> _Exercise description_
Extract all lines in the data that contain the word "mathrm".

Stored data entries

++++++++++

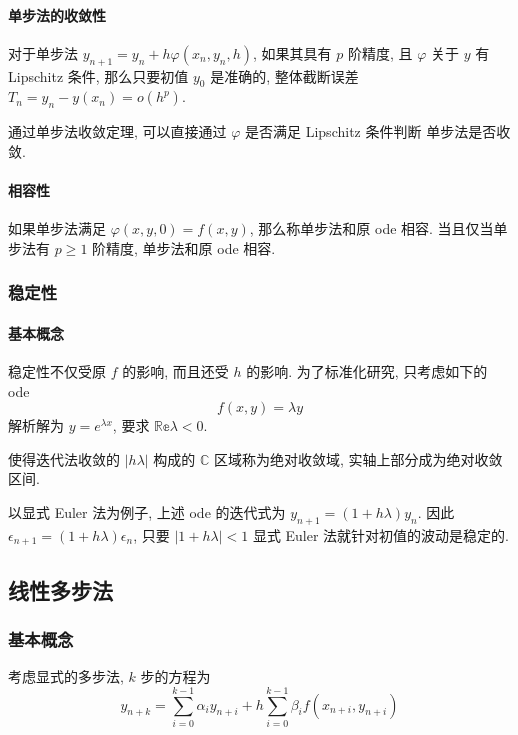 \documentclass{ctexart}
\newcommand{\Cset}{\mathbb{C}}
\begin{document}
\paragraph{单步法的收敛性}
    对于单步法 $y_{n+1} = y_n + h \varphi(x_n, y_n, h)$, 如果其具有 $p$ 阶精度,
    且 $\varphi$ 关于 $y$ 有 Lipschitz 条件, 那么只要初值 $y_0$ 是准确的, 
    整体截断误差 $T_{n} = y_n - y(x_n) = o(h^p)$.\par
    通过单步法收敛定理, 可以直接通过 $\varphi$ 是否满足 Lipschitz 条件判断
    单步法是否收敛.
\paragraph{相容性}
    如果单步法满足 $\varphi(x, y, 0) = f(x, y)$, 那么称单步法和原 ode 相容.
    当且仅当单步法有 $p \ge 1$ 阶精度, 单步法和原 ode 相容.
\subsubsection{稳定性}
\paragraph{基本概念}
    稳定性不仅受原 $f$ 的影响, 而且还受 $h$ 的影响. 为了标准化研究, 只考虑如下的 ode \[
        f(x, y) = \lambda y\]
    解析解为 $y = e^{\lambda x}$, 要求 $\mathbb{Re} \lambda < 0$.\par
    使得迭代法收敛的 $|h\lambda|$ 构成的 $\Cset$ 区域称为绝对收敛域, 实轴上部分成为绝对收敛区间.\par
    以显式 Euler 法为例子, 上述 ode 的迭代式为 $y_{n+1} = (1+h\lambda) y_n$.
    因此 $\epsilon_{n+1} = (1 + h\lambda) \epsilon_{n}$, 只要 $|1 + h\lambda| < 1$
    显式 Euler 法就针对初值的波动是稳定的.\par

\subsection{线性多步法}
\subsubsection{基本概念}
    考虑显式的多步法, $k$ 步的方程为 \[
        y_{n+k} = \sum_{i=0}^{k-1} \alpha_i y_{n+i} + h \sum_{i=0}^{k-1} \beta_i f(x_{n+i}, y_{n+i})\]
\end{document}
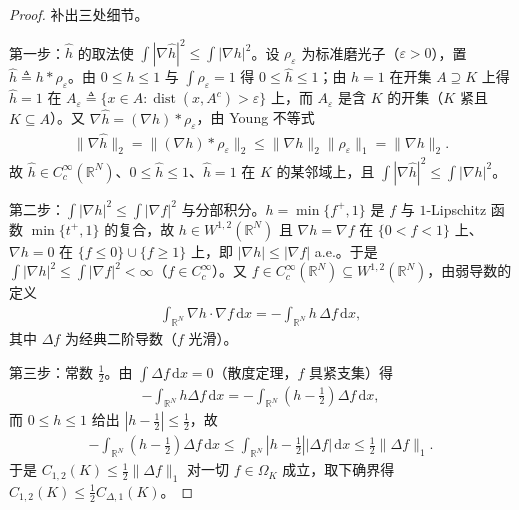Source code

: \documentclass[../../main.tex]{subfiles}%
\begin{document}
\begin{proof}
补出三处细节。

第一步：$\widehat h$ 的取法使 $\int|\nabla\widehat h|^2\leqslant\int|\nabla h|^2$。设 $\rho_\varepsilon$ 为标准磨光子（$\varepsilon>0$），置 $\widehat h\triangleq h*\rho_\varepsilon$。由 $0\leqslant h\leqslant1$ 与 $\int\rho_\varepsilon=1$ 得 $0\leqslant\widehat h\leqslant1$；由 $h=1$ 在开集 $A\supseteq K$ 上得 $\widehat h=1$ 在 $A_\varepsilon\triangleq\{x\in A:\operatorname{dist}(x,A^c)>\varepsilon\}$ 上，而 $A_\varepsilon$ 是含 $K$ 的开集（$K$ 紧且 $K\subseteq A$）。又 $\nabla\widehat h=(\nabla h)*\rho_\varepsilon$，由 Young 不等式
\begin{align*}
\|\nabla\widehat h\|_2=\|(\nabla h)*\rho_\varepsilon\|_2\leqslant\|\nabla h\|_2\|\rho_\varepsilon\|_1=\|\nabla h\|_2.
\end{align*}
故 $\widehat h\in C^\infty_c(\mathbb{R}^N)$、$0\leqslant\widehat h\leqslant1$、$\widehat h=1$ 在 $K$ 的某邻域上，且 $\int|\nabla\widehat h|^2\leqslant\int|\nabla h|^2$。

第二步：$\int|\nabla h|^2\leqslant\int|\nabla f|^2$ 与分部积分。$h=\min\{f^+,1\}$ 是 $f$ 与 $1$-Lipschitz 函数 $\min\{t^+,1\}$ 的复合，故 $h\in W^{1,2}(\mathbb{R}^N)$ 且 $\nabla h=\nabla f$ 在 $\{0<f<1\}$ 上、$\nabla h=0$ 在 $\{f\leqslant0\}\cup\{f\geqslant1\}$ 上，即 $|\nabla h|\leqslant|\nabla f|$ a.e.。于是 $\int|\nabla h|^2\leqslant\int|\nabla f|^2<\infty$（$f\in C^\infty_c$）。又 $f\in C^\infty_c(\mathbb{R}^N)\subseteq W^{1,2}(\mathbb{R}^N)$，由弱导数的定义
\begin{align*}
\int_{\mathbb{R}^N}\nabla h\cdot\nabla f\,\mathrm{d}x=-\int_{\mathbb{R}^N}h\,\Delta f\,\mathrm{d}x,
\end{align*}
其中 $\Delta f$ 为经典二阶导数（$f$ 光滑）。

第三步：常数 $\frac12$。由 $\int\Delta f\,\mathrm{d}x=0$（散度定理，$f$ 具紧支集）得
\begin{align*}
-\int_{\mathbb{R}^N}h\Delta f\,\mathrm{d}x=-\int_{\mathbb{R}^N}\left(h-\frac12\right)\Delta f\,\mathrm{d}x,
\end{align*}
而 $0\leqslant h\leqslant1$ 给出 $|h-\frac12|\leqslant\frac12$，故
\begin{align*}
-\int_{\mathbb{R}^N}\left(h-\frac12\right)\Delta f\,\mathrm{d}x
\leqslant\int_{\mathbb{R}^N}\left|h-\frac12\right||\Delta f|\,\mathrm{d}x\leqslant\frac12\|\Delta f\|_1.
\end{align*}
于是 $C_{1,2}(K)\leqslant\frac12\|\Delta f\|_1$ 对一切 $f\in\Omega_K$ 成立，取下确界得 $C_{1,2}(K)\leqslant\frac12C_{\Delta,1}(K)$。
\end{proof}
\end{document}
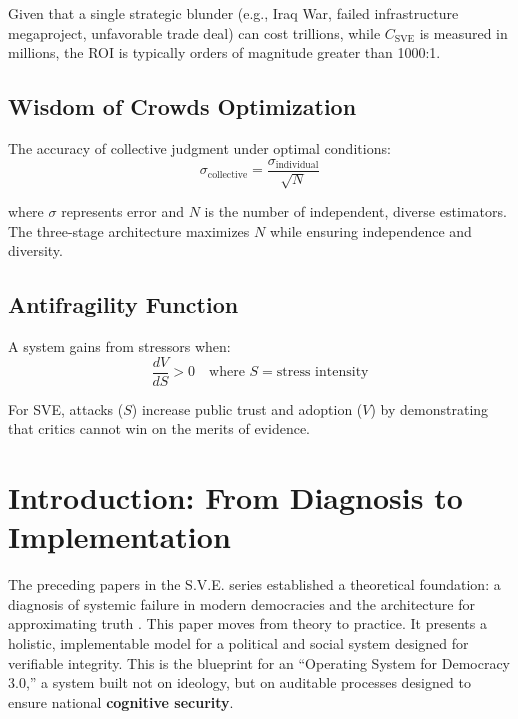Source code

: \documentclass[11pt,a4paper]{article}
\begin{document}
\begin{small}
\noindent Given that a single strategic blunder (e.g., Iraq War, failed infrastructure megaproject, unfavorable trade deal) can cost trillions, while $C_{\text{SVE}}$ is measured in millions, the ROI is typically orders of magnitude greater than 1000:1.

\subsection*{Wisdom of Crowds Optimization}
The accuracy of collective judgment under optimal conditions:
\begin{equation}
\sigma_{\text{collective}} = \frac{\sigma_{\text{individual}}}{\sqrt{N}}
\label{eq:wisdom}
\end{equation}

where $\sigma$ represents error and $N$ is the number of independent, diverse estimators. The three-stage architecture maximizes $N$ while ensuring independence and diversity.

\subsection*{Antifragility Function}
A system gains from stressors when:
\begin{equation}
\frac{dV}{dS} > 0 \quad \text{where } S = \text{stress intensity}
\label{eq:antifragile}
\end{equation}

\noindent For SVE, attacks ($S$) increase public trust and adoption ($V$) by demonstrating that critics cannot win on the merits of evidence.

\vspace{0.5cm}
\clearpage
\setcounter{page}{1}

\section{Introduction: From Diagnosis to Implementation}
The preceding papers in the S.V.E. series established a theoretical foundation: a diagnosis of systemic failure in modern democracies \citep{Kovnatsky2025SVE1} and the architecture for approximating truth \citep{Kovnatsky2025SVE2}. This paper moves from theory to practice. It presents a holistic, implementable model for a political and social system designed for verifiable integrity. This is the blueprint for an ``Operating System for Democracy 3.0,'' a system built not on ideology, but on auditable processes designed to ensure national \textbf{cognitive security}.


\end{small}
\end{document}
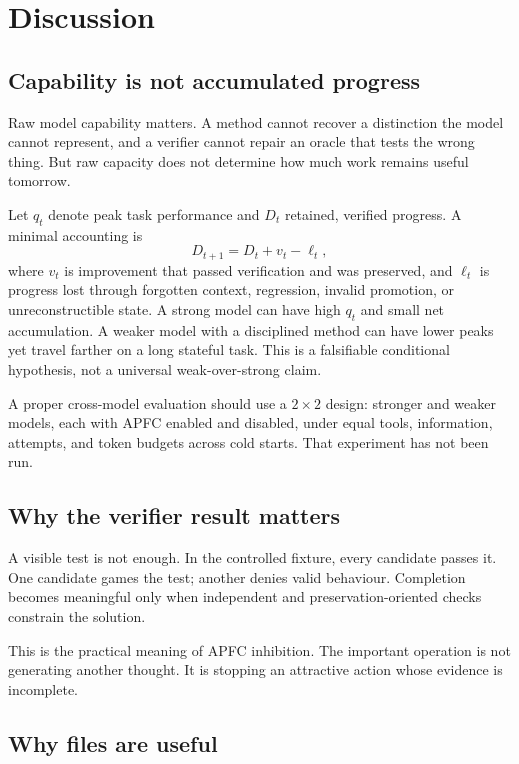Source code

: \documentclass[10pt,twocolumn]{article}
\theoremstyle{definition}
\theoremstyle{plain}
\theoremstyle{remark}
\begin{document}
\section{Discussion}

\subsection{Capability is not accumulated progress}

Raw model capability matters.  A method cannot recover a distinction the model cannot represent, and a verifier cannot repair an oracle that tests the wrong thing.  But raw capacity does not determine how much work remains useful tomorrow.

Let $q_t$ denote peak task performance and $D_t$ retained, verified progress.  A minimal accounting is
\begin{equation}
D_{t+1}=D_t+v_t-\ell_t,
\label{eq:progress}
\end{equation}
where $v_t$ is improvement that passed verification and was preserved, and $\ell_t$ is progress lost through forgotten context, regression, invalid promotion, or unreconstructible state.  A strong model can have high $q_t$ and small net accumulation.  A weaker model with a disciplined method can have lower peaks yet travel farther on a long stateful task.  This is a falsifiable conditional hypothesis, not a universal weak-over-strong claim.

A proper cross-model evaluation should use a $2\times 2$ design: stronger and weaker models, each with APFC enabled and disabled, under equal tools, information, attempts, and token budgets across cold starts.  That experiment has not been run.

\subsection{Why the verifier result matters}

A visible test is not enough.  In the controlled fixture, every candidate passes it.  One candidate games the test; another denies valid behaviour.  Completion becomes meaningful only when independent and preservation-oriented checks constrain the solution.

This is the practical meaning of APFC inhibition.  The important operation is not generating another thought.  It is stopping an attractive action whose evidence is incomplete.

\subsection{Why files are useful}
\end{document}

++++++++++

> _Task solution_
\int_{\mathbb{R}^N}\nabla h\cdot\nabla f\,\mathrm{d}x=-\int_{\mathbb{R}^N}h\,\Delta f\,\mathrm{d}x,
第三步：常数 $\frac12$。由 $\int\Delta f\,\mathrm{d}x=0$（散度定理，$f$ 具紧支集）得
-\int_{\mathbb{R}^N}h\Delta f\,\mathrm{d}x=-\int_{\mathbb{R}^N}\left(h-\frac12\right)\Delta f\,\mathrm{d}x,
-\int_{\mathbb{R}^N}\left(h-\frac12\right)\Delta f\,\mathrm{d}x
\leqslant\int_{\mathbb{R}^N}\left|h-\frac12\right||\Delta f|\,\mathrm{d}x\leqslant\frac12\|\Delta f\|_1.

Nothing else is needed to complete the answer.